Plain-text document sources
------------------------------------------------
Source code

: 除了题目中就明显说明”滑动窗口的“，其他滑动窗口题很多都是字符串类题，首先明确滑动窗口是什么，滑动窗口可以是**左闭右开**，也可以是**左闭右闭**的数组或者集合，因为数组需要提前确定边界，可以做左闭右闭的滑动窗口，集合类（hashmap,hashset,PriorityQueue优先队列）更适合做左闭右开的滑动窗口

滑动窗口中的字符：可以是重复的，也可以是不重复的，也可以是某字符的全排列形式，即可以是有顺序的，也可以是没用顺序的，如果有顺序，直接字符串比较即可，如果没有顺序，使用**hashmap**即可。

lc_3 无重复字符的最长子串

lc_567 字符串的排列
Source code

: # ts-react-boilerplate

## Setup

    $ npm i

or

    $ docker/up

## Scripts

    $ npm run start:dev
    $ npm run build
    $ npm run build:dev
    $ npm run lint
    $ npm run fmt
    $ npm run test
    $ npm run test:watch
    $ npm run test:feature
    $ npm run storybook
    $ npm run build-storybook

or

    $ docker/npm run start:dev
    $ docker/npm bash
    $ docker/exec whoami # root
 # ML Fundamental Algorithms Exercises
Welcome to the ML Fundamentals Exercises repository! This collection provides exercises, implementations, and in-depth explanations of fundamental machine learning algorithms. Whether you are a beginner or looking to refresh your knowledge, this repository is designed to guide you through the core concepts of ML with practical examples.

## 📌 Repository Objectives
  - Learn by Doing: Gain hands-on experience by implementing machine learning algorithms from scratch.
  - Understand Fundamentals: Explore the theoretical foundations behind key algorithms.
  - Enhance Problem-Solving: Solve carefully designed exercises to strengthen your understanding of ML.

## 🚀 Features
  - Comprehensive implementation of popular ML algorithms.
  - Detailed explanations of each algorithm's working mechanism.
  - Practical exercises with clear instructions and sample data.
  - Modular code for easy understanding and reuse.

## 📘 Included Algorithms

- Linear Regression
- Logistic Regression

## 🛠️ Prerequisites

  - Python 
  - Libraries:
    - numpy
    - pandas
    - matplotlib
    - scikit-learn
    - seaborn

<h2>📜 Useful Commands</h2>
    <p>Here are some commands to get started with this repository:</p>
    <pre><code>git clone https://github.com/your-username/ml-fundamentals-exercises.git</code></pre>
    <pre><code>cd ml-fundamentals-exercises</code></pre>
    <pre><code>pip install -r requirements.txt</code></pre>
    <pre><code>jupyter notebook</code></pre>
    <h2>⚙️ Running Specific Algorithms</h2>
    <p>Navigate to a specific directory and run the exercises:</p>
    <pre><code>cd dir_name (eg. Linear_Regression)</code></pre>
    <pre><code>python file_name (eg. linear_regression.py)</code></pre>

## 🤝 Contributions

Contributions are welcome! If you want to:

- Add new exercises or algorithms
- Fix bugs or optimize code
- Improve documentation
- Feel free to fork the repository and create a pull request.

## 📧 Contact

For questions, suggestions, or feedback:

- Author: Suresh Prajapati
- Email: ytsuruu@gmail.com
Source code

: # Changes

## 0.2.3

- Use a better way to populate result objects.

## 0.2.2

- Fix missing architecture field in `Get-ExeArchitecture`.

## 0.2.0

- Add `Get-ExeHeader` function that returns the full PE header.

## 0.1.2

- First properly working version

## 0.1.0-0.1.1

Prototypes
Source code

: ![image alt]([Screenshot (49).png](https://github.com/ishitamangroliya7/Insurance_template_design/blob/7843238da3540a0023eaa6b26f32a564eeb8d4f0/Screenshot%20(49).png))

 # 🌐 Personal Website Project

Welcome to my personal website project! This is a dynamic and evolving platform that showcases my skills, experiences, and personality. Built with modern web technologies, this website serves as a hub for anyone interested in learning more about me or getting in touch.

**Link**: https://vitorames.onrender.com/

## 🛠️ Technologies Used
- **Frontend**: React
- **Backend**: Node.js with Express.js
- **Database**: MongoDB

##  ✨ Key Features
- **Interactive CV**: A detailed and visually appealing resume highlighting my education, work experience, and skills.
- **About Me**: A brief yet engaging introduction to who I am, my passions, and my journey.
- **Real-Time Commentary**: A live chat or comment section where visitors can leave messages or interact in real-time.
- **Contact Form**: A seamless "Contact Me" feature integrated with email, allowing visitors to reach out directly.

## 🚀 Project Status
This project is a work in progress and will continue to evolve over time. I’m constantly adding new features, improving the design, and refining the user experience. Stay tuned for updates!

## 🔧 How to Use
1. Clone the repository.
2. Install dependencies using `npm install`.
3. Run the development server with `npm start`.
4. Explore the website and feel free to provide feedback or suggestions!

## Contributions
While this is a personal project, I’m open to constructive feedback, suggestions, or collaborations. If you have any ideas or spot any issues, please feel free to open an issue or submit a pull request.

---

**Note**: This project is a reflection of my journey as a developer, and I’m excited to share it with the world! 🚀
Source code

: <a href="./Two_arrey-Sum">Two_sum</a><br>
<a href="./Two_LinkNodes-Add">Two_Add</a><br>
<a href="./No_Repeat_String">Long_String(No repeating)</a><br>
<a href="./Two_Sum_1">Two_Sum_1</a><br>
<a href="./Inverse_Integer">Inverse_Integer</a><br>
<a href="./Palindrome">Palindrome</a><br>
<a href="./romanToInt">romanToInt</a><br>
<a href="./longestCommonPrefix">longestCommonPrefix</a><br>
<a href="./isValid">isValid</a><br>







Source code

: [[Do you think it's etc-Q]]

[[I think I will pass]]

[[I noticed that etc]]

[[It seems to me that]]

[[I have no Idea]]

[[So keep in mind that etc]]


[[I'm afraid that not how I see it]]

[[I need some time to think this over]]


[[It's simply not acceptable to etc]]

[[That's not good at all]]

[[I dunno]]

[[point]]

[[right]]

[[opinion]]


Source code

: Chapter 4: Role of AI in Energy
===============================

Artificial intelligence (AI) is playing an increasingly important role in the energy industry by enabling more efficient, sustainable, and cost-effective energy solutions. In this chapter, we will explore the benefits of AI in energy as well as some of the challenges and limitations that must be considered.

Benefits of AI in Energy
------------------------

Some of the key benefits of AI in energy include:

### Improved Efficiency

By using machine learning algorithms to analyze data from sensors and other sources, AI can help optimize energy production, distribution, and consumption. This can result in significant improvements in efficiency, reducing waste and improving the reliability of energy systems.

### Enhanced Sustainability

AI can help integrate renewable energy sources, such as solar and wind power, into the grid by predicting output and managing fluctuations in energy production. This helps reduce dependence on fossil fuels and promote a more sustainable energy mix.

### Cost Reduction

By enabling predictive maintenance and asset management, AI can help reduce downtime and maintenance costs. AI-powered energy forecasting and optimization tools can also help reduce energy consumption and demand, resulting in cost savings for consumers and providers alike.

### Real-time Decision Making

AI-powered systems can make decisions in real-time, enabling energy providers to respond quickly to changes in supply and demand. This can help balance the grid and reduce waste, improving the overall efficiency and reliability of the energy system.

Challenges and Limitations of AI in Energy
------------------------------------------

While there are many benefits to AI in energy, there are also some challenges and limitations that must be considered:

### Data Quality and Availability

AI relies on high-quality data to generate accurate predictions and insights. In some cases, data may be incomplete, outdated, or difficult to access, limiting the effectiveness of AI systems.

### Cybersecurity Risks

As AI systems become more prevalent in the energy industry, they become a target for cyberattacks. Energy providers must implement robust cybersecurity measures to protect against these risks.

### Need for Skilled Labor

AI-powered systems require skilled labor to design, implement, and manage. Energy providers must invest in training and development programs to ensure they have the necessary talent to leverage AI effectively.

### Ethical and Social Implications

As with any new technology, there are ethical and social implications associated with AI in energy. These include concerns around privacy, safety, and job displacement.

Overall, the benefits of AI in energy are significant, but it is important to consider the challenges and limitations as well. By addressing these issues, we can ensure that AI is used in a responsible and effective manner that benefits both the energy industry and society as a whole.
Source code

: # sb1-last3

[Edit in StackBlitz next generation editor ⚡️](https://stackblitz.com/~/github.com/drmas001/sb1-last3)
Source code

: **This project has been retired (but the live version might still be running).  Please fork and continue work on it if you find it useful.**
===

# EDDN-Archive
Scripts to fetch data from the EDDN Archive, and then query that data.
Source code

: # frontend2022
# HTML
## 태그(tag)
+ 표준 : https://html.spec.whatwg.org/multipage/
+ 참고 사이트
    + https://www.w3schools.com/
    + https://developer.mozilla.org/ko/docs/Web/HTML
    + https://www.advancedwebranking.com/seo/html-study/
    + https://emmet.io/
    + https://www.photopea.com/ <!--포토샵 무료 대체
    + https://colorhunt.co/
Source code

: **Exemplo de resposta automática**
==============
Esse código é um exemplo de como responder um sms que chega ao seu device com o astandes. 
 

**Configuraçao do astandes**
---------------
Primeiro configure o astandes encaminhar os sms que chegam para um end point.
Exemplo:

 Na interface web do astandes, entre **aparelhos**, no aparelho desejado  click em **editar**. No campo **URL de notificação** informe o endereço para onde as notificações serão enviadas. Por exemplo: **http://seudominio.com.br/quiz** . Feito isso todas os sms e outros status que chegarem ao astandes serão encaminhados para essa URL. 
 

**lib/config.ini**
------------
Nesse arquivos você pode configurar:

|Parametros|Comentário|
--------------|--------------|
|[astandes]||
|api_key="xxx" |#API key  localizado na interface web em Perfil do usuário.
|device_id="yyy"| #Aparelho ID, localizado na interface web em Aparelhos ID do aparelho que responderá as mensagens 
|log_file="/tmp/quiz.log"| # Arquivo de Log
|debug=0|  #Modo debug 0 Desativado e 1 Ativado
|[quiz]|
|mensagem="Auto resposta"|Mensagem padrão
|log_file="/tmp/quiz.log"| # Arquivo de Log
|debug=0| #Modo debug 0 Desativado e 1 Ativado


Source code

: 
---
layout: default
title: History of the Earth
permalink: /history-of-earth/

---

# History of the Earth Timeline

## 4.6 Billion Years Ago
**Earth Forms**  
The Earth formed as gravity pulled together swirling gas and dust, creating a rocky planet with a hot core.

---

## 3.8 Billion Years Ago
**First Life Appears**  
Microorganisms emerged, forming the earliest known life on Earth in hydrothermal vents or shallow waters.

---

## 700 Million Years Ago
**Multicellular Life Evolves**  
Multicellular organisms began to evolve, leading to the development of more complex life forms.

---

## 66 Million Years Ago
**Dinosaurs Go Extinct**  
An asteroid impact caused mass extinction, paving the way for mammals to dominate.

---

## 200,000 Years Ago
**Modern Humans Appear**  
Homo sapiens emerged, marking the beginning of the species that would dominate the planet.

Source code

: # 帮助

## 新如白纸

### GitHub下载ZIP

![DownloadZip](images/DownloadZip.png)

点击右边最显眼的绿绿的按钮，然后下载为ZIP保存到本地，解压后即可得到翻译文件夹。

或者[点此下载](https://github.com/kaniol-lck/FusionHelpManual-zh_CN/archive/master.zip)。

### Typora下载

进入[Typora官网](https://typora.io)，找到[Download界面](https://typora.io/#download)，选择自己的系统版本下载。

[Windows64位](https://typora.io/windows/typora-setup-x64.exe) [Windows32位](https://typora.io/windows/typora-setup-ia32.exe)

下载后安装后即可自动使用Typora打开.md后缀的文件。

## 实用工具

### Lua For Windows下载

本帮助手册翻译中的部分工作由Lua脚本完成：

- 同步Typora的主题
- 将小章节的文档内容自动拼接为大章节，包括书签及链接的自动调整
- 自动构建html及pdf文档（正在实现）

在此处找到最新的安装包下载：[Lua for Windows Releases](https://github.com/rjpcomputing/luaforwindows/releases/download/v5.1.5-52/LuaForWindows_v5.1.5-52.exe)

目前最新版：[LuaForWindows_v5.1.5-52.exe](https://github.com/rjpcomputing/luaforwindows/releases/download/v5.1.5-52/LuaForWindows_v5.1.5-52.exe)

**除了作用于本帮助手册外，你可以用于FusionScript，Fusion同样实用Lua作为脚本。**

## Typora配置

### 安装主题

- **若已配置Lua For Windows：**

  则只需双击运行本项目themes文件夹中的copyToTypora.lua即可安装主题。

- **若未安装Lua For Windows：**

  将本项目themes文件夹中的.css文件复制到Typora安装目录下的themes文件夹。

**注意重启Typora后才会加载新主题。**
------------------------------------------------
What you will do
In the entries above, take the line containing "点击右边最显眼的绿绿的按钮，" and each later line through the last, and repeat them exactly. Output nothing else.

Exercise answer
点击右边最显眼的绿绿的按钮，然后下载为ZIP保存到本地，解压后即可得到翻译文件夹。

或者[点此下载](https://github.com/kaniol-lck/FusionHelpManual-zh_CN/archive/master.zip)。

### Typora下载

进入[Typora官网](https://typora.io)，找到[Download界面](https://typora.io/#download)，选择自己的系统版本下载。

[Windows64位](https://typora.io/windows/typora-setup-x64.exe) [Windows32位](https://typora.io/windows/typora-setup-ia32.exe)

下载后安装后即可自动使用Typora打开.md后缀的文件。

## 实用工具

### Lua For Windows下载

本帮助手册翻译中的部分工作由Lua脚本完成：

- 同步Typora的主题
- 将小章节的文档内容自动拼接为大章节，包括书签及链接的自动调整
- 自动构建html及pdf文档（正在实现）

在此处找到最新的安装包下载：[Lua for Windows Releases](https://github.com/rjpcomputing/luaforwindows/releases/download/v5.1.5-52/LuaForWindows_v5.1.5-52.exe)

目前最新版：[LuaForWindows_v5.1.5-52.exe](https://github.com/rjpcomputing/luaforwindows/releases/download/v5.1.5-52/LuaForWindows_v5.1.5-52.exe)

**除了作用于本帮助手册外，你可以用于FusionScript，Fusion同样实用Lua作为脚本。**

## Typora配置

### 安装主题

- **若已配置Lua For Windows：**

  则只需双击运行本项目themes文件夹中的copyToTypora.lua即可安装主题。

- **若未安装Lua For Windows：**

  将本项目themes文件夹中的.css文件复制到Typora安装目录下的themes文件夹。

**注意重启Typora后才会加载新主题。**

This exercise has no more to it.